American Hustle was directed by David O. Russell. I am a fan of heist and con movies and I have never seen any of Russell’s movies so this was a new experience for me. Complemented by a beautiful soundtrack from the legendary Danny Elfman, Irving Rosenfeld (Christian Bale) and Sydney Prosser (Amy Adams) get arrested by Richie DiMaso (Bradley Cooper) for running a small scale bank fraud scheme in late 1970’s New York. Irving and Sydney are then subsequently forced into running a large scale con for Richie directed at taking down large scale corruption within the government.

The plot development was mediocre and uninteresting with an ending that had a typical resolve for the average clandestine/con movie: con man cons the con men and live happily ever after. “I hate plots. I’m all about characters,” acknowledges Nolan “That’s it.” Clearly the flow of the movie was not about who gets the final word and how they did it in the end. It was more about the flow of these scenes where the bizarre characters have to come up with equally bizarre solutions to their screwed up plans whether the obstacles were government, mafia or faulty relationships.

I was content with the movie seeming half developed.

The actors brought the scenes to life with mostly improvised material. Bradley Cooper did some great fast talking as a federal agent, desperate to secure his biggest case. Christopher Nolan deformed himself into this character with that seemed eternally unhappy with his situation. He gained 40 pounds to produce a characteristic beer belly for the part and even herniated two disks in his spine because of a slouch he maintained during the shooting.

The cinematography was captivating at times. I felt nostalgia as Irving and Sydney stood among an endless train of people’s dry cleaning. Sometimes shots were focused on gestures rather than faces, revealing the decorated hands of 1980’s thieves, swindlers and impoverished detectives. There were some long single-take shots that really illustrated the scenery and played with depth perception and the space around the camera.

The lighting was fantastic, especially indoors. When Irving talks to his wife Rosalyn (Jennifer Lawrence) the room is fills up with a blend of lamplight and ugly, red drapes.

Darkness covers the casino mobsters’ halves as they step out from their shadows for some shady deals. Character silhouettes look like they’re cut out from the film before the screen fills with lights and cheering people in a political rally and a disco party.

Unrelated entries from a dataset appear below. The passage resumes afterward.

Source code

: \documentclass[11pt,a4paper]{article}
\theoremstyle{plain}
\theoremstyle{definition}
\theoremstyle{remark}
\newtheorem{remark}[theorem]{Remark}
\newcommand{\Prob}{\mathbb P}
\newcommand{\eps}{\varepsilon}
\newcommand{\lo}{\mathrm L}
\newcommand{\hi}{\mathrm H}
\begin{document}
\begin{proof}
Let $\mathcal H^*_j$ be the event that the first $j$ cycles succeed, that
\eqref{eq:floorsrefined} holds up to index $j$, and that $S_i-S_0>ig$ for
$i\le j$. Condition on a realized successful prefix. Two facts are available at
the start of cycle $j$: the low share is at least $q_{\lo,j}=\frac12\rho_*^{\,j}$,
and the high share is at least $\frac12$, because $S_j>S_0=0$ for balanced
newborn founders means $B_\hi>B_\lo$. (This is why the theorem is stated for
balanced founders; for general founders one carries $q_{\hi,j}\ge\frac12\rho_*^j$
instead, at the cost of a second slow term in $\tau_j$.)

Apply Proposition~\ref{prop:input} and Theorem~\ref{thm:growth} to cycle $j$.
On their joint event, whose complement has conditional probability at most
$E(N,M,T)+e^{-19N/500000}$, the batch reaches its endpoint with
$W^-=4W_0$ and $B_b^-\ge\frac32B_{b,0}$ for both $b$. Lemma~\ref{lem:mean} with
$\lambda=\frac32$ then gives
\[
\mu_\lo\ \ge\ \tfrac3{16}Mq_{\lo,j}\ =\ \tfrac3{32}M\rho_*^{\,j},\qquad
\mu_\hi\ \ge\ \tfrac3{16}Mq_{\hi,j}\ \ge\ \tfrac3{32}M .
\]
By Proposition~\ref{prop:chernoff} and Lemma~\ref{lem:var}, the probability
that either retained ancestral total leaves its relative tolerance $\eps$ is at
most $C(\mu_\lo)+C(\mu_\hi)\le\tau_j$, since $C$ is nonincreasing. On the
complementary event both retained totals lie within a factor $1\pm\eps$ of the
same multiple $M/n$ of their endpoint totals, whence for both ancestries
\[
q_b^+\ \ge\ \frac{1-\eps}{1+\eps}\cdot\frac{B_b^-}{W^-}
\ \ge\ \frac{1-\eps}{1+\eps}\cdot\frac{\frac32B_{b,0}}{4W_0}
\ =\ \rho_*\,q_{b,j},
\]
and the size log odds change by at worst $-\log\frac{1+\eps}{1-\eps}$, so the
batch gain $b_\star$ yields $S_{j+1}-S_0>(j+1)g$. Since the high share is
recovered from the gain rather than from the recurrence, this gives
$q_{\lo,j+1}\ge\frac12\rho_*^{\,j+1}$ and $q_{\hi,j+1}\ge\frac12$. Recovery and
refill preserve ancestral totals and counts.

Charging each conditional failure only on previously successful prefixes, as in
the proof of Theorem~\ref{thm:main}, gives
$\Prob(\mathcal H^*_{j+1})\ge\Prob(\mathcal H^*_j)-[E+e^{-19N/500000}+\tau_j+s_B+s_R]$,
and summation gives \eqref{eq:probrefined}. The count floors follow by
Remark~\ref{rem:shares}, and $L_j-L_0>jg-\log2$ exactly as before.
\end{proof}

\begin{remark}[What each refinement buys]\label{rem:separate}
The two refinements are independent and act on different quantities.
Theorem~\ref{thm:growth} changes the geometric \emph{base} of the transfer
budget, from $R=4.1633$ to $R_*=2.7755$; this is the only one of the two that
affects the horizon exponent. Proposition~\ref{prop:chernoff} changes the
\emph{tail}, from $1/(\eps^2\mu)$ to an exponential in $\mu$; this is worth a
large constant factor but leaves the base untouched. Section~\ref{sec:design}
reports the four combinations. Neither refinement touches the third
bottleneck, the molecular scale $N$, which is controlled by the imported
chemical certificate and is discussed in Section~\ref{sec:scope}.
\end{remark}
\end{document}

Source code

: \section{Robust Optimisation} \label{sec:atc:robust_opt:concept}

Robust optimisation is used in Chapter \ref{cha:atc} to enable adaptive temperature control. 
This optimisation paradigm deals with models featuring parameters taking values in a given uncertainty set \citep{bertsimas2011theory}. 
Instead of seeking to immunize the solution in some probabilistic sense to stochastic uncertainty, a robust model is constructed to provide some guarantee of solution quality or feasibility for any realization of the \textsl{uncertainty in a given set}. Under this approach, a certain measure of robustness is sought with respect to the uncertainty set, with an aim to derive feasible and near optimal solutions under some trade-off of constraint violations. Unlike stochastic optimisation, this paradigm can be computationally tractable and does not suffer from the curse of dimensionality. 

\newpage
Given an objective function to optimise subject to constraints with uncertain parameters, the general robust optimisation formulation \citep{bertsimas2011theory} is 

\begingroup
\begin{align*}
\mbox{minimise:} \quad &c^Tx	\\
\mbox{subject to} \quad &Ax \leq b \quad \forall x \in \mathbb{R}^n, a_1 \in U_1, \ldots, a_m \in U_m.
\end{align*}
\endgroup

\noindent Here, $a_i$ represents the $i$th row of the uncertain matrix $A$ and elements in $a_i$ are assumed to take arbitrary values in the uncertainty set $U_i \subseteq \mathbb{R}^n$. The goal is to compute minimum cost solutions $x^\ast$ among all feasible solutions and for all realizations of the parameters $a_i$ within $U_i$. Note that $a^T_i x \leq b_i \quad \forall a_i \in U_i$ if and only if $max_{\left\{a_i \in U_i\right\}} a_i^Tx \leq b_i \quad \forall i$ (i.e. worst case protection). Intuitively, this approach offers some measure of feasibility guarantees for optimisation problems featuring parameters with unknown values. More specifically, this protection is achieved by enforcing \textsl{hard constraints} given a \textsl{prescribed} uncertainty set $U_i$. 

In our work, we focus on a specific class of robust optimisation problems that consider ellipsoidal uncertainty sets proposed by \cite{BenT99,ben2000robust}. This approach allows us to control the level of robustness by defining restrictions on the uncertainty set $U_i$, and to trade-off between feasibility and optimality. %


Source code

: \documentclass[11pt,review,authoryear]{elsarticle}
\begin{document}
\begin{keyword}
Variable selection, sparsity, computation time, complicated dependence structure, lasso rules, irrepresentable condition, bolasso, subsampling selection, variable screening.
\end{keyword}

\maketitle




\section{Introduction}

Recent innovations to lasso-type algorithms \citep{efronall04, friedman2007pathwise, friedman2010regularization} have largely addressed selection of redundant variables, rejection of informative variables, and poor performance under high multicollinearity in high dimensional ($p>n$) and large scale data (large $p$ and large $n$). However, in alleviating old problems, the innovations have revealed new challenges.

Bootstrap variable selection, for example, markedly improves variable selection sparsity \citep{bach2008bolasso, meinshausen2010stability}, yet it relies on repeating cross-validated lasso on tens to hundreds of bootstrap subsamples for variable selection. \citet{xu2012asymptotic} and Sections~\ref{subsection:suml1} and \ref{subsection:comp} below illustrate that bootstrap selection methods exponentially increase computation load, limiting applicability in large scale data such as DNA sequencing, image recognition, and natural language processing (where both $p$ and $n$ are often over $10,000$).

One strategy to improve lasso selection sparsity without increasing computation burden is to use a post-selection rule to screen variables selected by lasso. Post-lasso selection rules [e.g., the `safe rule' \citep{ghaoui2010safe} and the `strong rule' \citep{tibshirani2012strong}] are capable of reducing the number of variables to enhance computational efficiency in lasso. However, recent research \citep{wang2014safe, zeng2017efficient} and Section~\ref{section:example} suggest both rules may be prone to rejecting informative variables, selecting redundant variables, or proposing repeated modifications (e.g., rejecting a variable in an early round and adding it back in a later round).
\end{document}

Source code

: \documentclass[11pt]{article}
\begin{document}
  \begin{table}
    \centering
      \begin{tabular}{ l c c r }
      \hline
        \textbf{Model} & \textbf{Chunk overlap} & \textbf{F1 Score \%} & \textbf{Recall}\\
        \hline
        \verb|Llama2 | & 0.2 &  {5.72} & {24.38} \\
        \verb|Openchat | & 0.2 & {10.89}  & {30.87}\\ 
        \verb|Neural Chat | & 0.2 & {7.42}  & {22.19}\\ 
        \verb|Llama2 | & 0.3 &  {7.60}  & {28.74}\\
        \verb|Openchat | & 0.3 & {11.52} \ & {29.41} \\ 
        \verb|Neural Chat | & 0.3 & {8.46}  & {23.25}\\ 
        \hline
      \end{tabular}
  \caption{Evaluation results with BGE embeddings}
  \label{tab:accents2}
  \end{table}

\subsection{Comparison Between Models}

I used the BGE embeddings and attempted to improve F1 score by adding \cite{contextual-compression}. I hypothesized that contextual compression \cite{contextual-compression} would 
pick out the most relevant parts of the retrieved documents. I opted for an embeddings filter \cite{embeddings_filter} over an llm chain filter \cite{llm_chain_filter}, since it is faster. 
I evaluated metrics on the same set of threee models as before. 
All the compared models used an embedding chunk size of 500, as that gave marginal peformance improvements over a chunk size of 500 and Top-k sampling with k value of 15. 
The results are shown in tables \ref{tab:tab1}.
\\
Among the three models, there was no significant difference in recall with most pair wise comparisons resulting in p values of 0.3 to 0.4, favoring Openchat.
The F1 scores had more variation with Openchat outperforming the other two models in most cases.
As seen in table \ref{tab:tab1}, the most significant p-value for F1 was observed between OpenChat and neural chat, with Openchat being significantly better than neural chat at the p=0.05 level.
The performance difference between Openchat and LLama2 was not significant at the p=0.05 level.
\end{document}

Russel took some great liberties to really illustrate the feel of the late 80’s. Elevators were decorated with familiar, ugly wood paneling and filthy cheap drywall lined the walls of an interrogation room. The value of the dollar was clearly spelled out when someone slapped a $10 bill on a diner table to cover the tab for two people and probably covered the server’s tip as well. Immediately after, Irving stands next to Mayor Carmine Polito (Jeremy Renner), staring at a microwave discussing it as a future oven of some sort.